UOS News
Prof. Jong-June Jeon’s Research Team Has Paper Accepted at WSDM 2026, a Leading International Conference in Data Mining
- This research challenges the conventional understanding of inverse probability weighting (IPS) and newly identifies the cause of performance improvements in recommended models.
The University of Seoul announced that a paper by Professor Jong-June Jeon’s research team, titled "Revisiting IPS in Recommendation Models: Unveiling Its Impact on Model Performance," has been accepted for presentation at WSDM (Web Search and Data Mining) 2026, one of the world's most prestigious international conferences in data mining and machine learning.
WSDM, organized by the Association for Computing Machinery (ACM), is one of the leading international conferences in web search, recommendation, and data mining. It presents the latest research in search and data mining across the web and social web. Recognized as a top-tier conference by both the National Research Foundation of Korea and the Korean Institute of Information Science and Technology, it receives thousands of submissions each year and maintains a highly competitive acceptance rate of about 15–20%.
▶ The Selection Bias Problem in Recommender Systems and the Proposed Methodology
The accepted paper offers a new perspective on the effectiveness of IPS, which is widely used to address selection bias in recommender systems. The research team showed theoretically that, when the model is correctly specified, the risk function with inverse propensity weights and the conventional risk function without these weights can produce the same optimal solution. This finding challenges the common belief that the performance of existing inverse propensity weight-based methods results from unbiased risk minimization.
This result suggests that the causal methodology (inverse propensity weighting) introduced to separate advertising exposure effects from individual preferences in product recommendations is unrelated to unbiased estimation of the preference model. Instead, it shows experimentally that the practical performance improvement of recommendation models using causal methodologies mainly results from the regularization effect of multi-task learning, which enriches the embedding space.

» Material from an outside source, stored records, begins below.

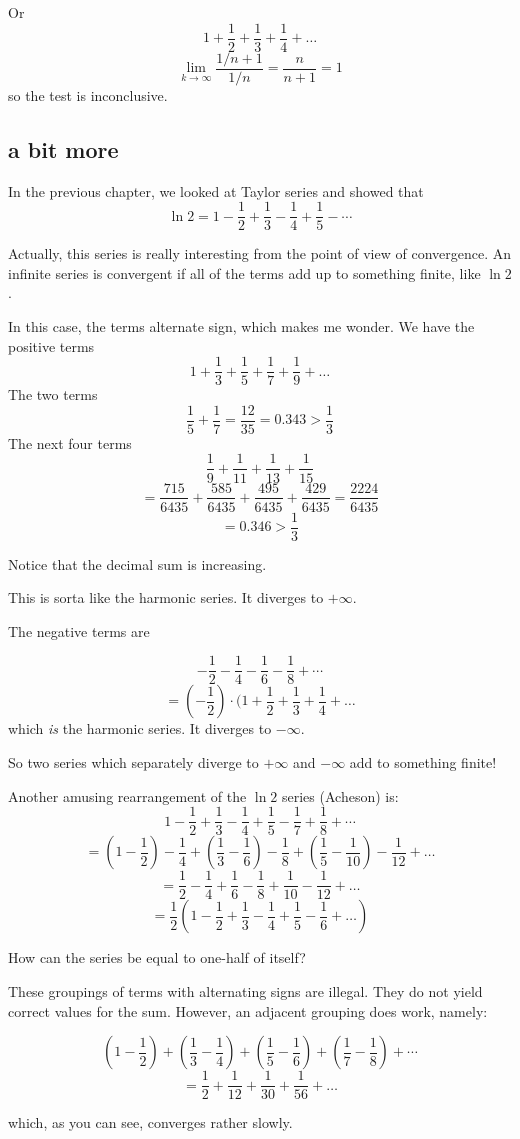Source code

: \documentclass[11pt, oneside]{article}
\begin{document}
Or
\[ 1 + \frac{1}{2} + \frac{1}{3} + \frac{1}{4} + \dots \]
\[ \lim_{k \rightarrow \infty} \frac{1/n+1}{1/n} = \frac{n}{n+1} = 1 \]
so the test is inconclusive.

\subsection*{a bit more}
In the previous chapter, we looked at Taylor series and showed that
\[ \ln 2 = 1 - \frac{1}{2} + \frac{1}{3} - \frac{1}{4} + \frac{1}{5} - \cdots \]

Actually, this series is really interesting from the point of view of convergence.  An infinite series is convergent if all of the terms add up to something finite, like $\ln 2$.

In this case, the terms alternate sign, which makes me wonder.  We have the positive terms
\[ 1 + \frac{1}{3} + \frac{1}{5} + \frac{1}{7} + \frac{1}{9} +  \dots \]
The two terms
\[  \frac{1}{5} + \frac{1}{7} = \frac{12}{35} = 0.343 > \frac{1}{3} \]
The next four terms
\[ \frac{1}{9} + \frac{1}{11} + \frac{1}{13} + \frac{1}{15}  \]
\[ =  \frac{715}{6435} + \frac{585}{6435} + \frac{495}{6435} + \frac{429}{6435} = \frac{2224}{6435} \]
\[ = 0.346 > \frac{1}{3} \]

Notice that the decimal sum is increasing.

This is sorta like the harmonic series.  It diverges to $+ \infty$.

The negative terms are

\[ - \frac{1}{2} - \frac{1}{4} - \frac{1}{6} - \frac{1}{8} + \cdots \]
\[ = (-\frac{1}{2}) \cdot (1 + \frac{1}{2} + \frac{1}{3} + \frac{1}{4} + \dots \]
which \emph{is} the harmonic series.  It diverges to $- \infty$.

So two series which separately diverge to $+ \infty$ and  $- \infty$ add to something finite!

Another amusing rearrangement of the $\ln 2$ series (Acheson) is:
\[ 1 - \frac{1}{2} + \frac{1}{3} - \frac{1}{4} + \frac{1}{5} - \frac{1}{7} + \frac{1}{8} +  \cdots \]
\[ = (1 - \frac{1}{2}) - \frac{1}{4} + (\frac{1}{3} - \frac{1}{6}) - \frac{1}{8} + (\frac{1}{5} - \frac{1}{10}) - \frac{1}{12} + \dots \]
\[ = \frac{1}{2} - \frac{1}{4} + \frac{1}{6} - \frac{1}{8} + \frac{1}{10} - \frac{1}{12} + \dots \]
\[ = \frac{1}{2} (1 - \frac{1}{2} + \frac{1}{3} - \frac{1}{4} + \frac{1}{5} - \frac{1}{6} + \dots) \]

How can the series be equal to one-half of itself?

These groupings of terms with alternating signs are illegal.  They do not yield correct values for the sum.  However, an adjacent grouping does work, namely:

\[ (1 - \frac{1}{2}) + (\frac{1}{3} - \frac{1}{4}) + (\frac{1}{5} - \frac{1}{6}) + (\frac{1}{7} - \frac{1}{8}) +   \cdots \]
\[ = \frac{1}{2} + \frac{1}{12} + \frac{1}{30} + \frac{1}{56} + \dots \]

which, as you can see, converges rather slowly.
\end{document}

This research was supported by the Ministry of Science and ICT (National Research Foundation of Korea) through the Data Science Convergence Talent Development Project and the Basic Research Program (Mid-Career Research), "Research on Distributed Learning Using Language Models."
▶ Professor Jong-June Jeon, Department of Statistics; Wonhyung Shin, Ph.D. candidate
Ph.D. candidate Wonhyung Shin from the Department of Statistics and Data Science at the University of Seoul was the first author of the paper, and Professor Jong-June Jeon from the Department of Statistics was the corresponding author.
The research team stated, "We confirmed that robust generalization performance can be achieved through multi-task learning alone, without IPS reweighting, even when the dataset or platform changes," and added, "This research has immediate implications for large-scale recommendation engines, and the broader landscape of generative AI-based recommendation and search systems."
Meanwhile, the research team is conducting follow-up work to address popularity bias in sequential recommender systems from a causal inference perspective. They aim to improve generalization using real streaming logs and online A/B testing environments, while also developing lightweight, low-latency inference architectures for immediate deployment in large-scale production systems.